START Supplied information
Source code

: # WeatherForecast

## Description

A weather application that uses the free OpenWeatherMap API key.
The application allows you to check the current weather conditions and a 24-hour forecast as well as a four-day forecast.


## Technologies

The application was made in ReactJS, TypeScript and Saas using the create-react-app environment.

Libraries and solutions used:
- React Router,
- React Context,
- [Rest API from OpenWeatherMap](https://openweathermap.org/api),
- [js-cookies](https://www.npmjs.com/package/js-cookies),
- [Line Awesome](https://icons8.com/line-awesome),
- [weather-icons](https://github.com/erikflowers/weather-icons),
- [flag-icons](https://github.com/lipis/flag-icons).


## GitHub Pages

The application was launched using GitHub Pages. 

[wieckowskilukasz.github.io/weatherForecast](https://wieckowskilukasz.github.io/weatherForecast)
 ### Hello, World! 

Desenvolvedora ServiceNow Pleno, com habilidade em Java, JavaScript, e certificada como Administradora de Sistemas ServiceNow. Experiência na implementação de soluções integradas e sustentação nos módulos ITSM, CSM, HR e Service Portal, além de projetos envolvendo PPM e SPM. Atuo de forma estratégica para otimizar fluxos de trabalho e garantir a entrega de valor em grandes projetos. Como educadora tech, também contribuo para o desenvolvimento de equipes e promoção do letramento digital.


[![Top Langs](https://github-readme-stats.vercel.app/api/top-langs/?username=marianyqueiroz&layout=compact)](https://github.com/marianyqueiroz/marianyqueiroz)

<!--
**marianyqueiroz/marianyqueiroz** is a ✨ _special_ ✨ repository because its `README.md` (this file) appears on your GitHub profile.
END Supplied information
**Required work**: Starting with the line that contains "Desenvolvedora ServiceNow Pleno, com", copy each line through the end of the data exactly, and leave out all earlier lines.

**Exercise answer**:
Desenvolvedora ServiceNow Pleno, com habilidade em Java, JavaScript, e certificada como Administradora de Sistemas ServiceNow. Experiência na implementação de soluções integradas e sustentação nos módulos ITSM, CSM, HR e Service Portal, além de projetos envolvendo PPM e SPM. Atuo de forma estratégica para otimizar fluxos de trabalho e garantir a entrega de valor em grandes projetos. Como educadora tech, também contribuo para o desenvolvimento de equipes e promoção do letramento digital.


[![Top Langs](https://github-readme-stats.vercel.app/api/top-langs/?username=marianyqueiroz&layout=compact)](https://github.com/marianyqueiroz/marianyqueiroz)

<!--
**marianyqueiroz/marianyqueiroz** is a ✨ _special_ ✨ repository because its `README.md` (this file) appears on your GitHub profile.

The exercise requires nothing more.